- From: Chris Mungall <cjm@fruitfly.org>
- Date: Fri, 18 May 2007 10:20:48 -0700
- To: Marijke Keet <keet@inf.unibz.it>
- Cc: public-semweb-lifesci@w3.org
On May 18, 2007, at 1:16 AM, Marijke Keet wrote: > Staying with article comments but going off topic from this thread, > there were two aspects in particular that read oddly and raises > more questions than that it provides information. One about the > BioRDF, the other the ontology working group. > > First, on BioRDF: ``BioRDF has the goal of converting a number of > publicly available life sciences data sources into RDF and OWL.'' > This sounds very much like preparing for use of Semantic Web > technologies as opposed to using them.
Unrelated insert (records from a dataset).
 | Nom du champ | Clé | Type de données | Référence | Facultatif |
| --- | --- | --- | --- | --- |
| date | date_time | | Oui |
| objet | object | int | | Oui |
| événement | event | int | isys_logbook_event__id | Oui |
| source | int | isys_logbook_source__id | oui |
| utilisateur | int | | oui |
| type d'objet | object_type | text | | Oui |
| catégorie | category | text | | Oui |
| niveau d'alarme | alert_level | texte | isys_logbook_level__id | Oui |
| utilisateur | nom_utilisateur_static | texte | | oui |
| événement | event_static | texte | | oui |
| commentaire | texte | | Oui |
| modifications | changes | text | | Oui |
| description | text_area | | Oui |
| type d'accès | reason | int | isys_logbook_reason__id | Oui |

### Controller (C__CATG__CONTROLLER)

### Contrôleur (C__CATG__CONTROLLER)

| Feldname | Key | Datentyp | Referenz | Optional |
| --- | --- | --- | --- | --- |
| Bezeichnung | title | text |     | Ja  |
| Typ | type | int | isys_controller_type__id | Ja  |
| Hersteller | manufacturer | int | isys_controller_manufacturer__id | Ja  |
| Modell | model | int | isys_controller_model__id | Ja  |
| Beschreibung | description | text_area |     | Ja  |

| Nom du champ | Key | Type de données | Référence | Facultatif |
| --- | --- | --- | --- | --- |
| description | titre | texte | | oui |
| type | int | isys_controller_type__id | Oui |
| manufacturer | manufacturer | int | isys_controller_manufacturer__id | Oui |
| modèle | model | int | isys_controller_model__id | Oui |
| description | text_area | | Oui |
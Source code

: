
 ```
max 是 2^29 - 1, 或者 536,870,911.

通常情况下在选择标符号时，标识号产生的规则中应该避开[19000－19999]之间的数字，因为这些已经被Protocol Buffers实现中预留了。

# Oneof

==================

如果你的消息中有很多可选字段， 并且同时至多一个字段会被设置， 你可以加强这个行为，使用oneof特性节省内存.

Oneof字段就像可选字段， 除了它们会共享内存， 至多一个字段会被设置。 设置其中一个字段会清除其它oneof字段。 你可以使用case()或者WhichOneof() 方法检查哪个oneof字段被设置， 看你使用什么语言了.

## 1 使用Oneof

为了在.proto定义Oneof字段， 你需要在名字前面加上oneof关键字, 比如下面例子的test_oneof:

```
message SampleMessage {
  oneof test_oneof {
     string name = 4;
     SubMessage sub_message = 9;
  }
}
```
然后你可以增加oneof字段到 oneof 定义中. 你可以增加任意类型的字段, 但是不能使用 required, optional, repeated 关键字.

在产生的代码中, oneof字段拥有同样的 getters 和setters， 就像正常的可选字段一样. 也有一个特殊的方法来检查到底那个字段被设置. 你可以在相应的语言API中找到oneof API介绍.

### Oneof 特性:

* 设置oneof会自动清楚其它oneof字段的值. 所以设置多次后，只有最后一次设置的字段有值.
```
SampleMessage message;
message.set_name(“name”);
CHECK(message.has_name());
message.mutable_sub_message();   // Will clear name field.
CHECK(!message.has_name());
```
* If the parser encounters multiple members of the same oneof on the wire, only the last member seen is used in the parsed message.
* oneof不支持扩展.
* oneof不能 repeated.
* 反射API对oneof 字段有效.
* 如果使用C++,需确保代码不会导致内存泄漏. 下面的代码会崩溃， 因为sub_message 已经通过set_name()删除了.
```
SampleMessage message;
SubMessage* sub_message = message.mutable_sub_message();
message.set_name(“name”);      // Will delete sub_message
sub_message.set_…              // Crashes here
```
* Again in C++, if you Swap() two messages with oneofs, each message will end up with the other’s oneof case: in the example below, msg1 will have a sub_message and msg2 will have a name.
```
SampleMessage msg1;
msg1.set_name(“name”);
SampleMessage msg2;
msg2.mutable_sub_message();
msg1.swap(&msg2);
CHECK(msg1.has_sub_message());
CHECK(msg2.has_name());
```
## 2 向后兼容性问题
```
Given the many legacy data > and the need for mappings, is there an intention to do something > about standardization, structuring, or coordination of those > transformations? (e.g., there are several efforts on OBO-to-OWL > mappings). All the various flavours agree on the logical translation (ignoring the issue of the temporal aspects in the RO relation definitions) - they just disagree on things such as which annotation properties to use for alternate labels and text definitions and that kind of thing. But then this is no different from the rest of the OWL world anyway. The demo Alan put together uses the official OboInOwl mapping. The situation here is easy compared to translating other data sources, eg annotations made from conclusions and hypotheses stated in the scientific literature, where there are a large number of logical interpretations. I think it is too early to standardize here, we simply don't have the logical expressivity yet, so we have to produce a number of different translations in which we either overstate or understate w.r.t entailments depending on what we want to do with the results.